Além de diferentes políticas de austeridade aplicadas, Brüning retirou poderes às autoridades locais - Estados federados -, com sucessivos cortes salariais dos funcionários públicos, por exemplo.
Os investigadores socorreram-se ainda da propaganda do Partido Nazi - em que as políticas de aumento de impostos e cortes na despesa eram vistos como "ineficientes e injustos" pelas massas.

Austeridade e extremismos
As políticas de austeridade lançadas pelo chanceler Brüning, do Partido do Centro (Deutsche Zentrumspartei), acabaram por "radicalizar o eleitorado alemão", concluem os investigadores. "A cada aumento do desvio-padrão na austeridade medido de diferentes maneiras foi associado entre um quarto e metade de um desvio-padrão da variável dependente", ou seja, um aumento dos votos entre dois pontos percentuais e cinco pontos percentuais.

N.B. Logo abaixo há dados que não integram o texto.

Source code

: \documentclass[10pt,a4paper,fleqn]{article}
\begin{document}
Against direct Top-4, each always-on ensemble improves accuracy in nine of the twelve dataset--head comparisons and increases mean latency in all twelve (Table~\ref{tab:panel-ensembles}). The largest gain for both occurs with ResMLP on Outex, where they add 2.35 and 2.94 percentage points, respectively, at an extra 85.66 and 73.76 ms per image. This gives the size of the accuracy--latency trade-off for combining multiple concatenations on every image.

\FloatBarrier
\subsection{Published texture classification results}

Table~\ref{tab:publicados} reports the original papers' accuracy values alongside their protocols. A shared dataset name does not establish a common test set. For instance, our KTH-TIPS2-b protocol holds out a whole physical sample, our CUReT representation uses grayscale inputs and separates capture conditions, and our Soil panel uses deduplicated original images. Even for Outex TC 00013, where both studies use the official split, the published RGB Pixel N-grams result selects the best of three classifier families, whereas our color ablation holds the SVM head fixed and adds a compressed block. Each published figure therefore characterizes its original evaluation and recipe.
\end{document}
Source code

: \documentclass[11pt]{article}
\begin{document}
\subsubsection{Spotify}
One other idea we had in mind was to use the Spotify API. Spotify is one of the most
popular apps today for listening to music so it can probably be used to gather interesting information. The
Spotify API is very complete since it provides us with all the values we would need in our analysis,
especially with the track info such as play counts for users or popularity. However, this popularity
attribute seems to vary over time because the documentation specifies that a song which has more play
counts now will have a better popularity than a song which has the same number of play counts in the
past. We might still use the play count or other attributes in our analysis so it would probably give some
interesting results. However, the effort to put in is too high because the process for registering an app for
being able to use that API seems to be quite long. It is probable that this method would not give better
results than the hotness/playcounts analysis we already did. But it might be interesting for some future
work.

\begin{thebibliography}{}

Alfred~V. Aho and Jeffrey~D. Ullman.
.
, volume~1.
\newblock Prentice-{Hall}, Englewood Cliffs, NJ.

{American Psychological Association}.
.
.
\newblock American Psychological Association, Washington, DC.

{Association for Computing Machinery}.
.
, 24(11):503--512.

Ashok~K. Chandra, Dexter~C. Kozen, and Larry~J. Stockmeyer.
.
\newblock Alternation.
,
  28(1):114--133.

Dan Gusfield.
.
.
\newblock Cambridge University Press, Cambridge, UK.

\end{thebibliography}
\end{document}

Mesmo corrigindo os resultados de explicações alternativas como o colapso da atividade económica e o aumento do desemprego, os autores do estudo acreditam que a austeridade é um dos grandes impulsionadores de um desvio do eleitorado para representações políticas dos extremos.

O estudo revela ainda uma transferência cruzada de votos entre os partidos tradicionais - moderados - para os extremos. Os dados sugerem que a maior transferência de eleitores para o Partido Nazi ocorreu do Partido do Centro, liderado por Brüning. Os resultados mostram ainda que os eleitores mais pobres e os desempregados transferiram o seu voto para o Partido Comunista e não para os Nazis.

A explicação está no facto de as classes económicas superiores terem muito mais a perder com o aumento de impostos e os cortes na despesa, optando pelos nazis, que prometiam alívio fiscal e crescimento económico.

"O corolário parece claro", concluem os autores: "Mesmo quando a história de um país impede uma opção populista de extrema-direita, as políticas de austeridade são suscetíveis de produzir uma forte rejeição dos partidos políticos estabelecidos, com uma subsequente alteração dramática da ordem política."

"O caso da República de Weimar, explorado neste artigo, dá um exemplo oportuno de que impor demasiada austeridade e demasiadas condições punitivas pode não apenas ser autodestrutivo como também desencadear uma série de consequências políticas não intencionais, com resultados verdadeiramente imprevisíveis e potencialmente trágicos", acrescentam.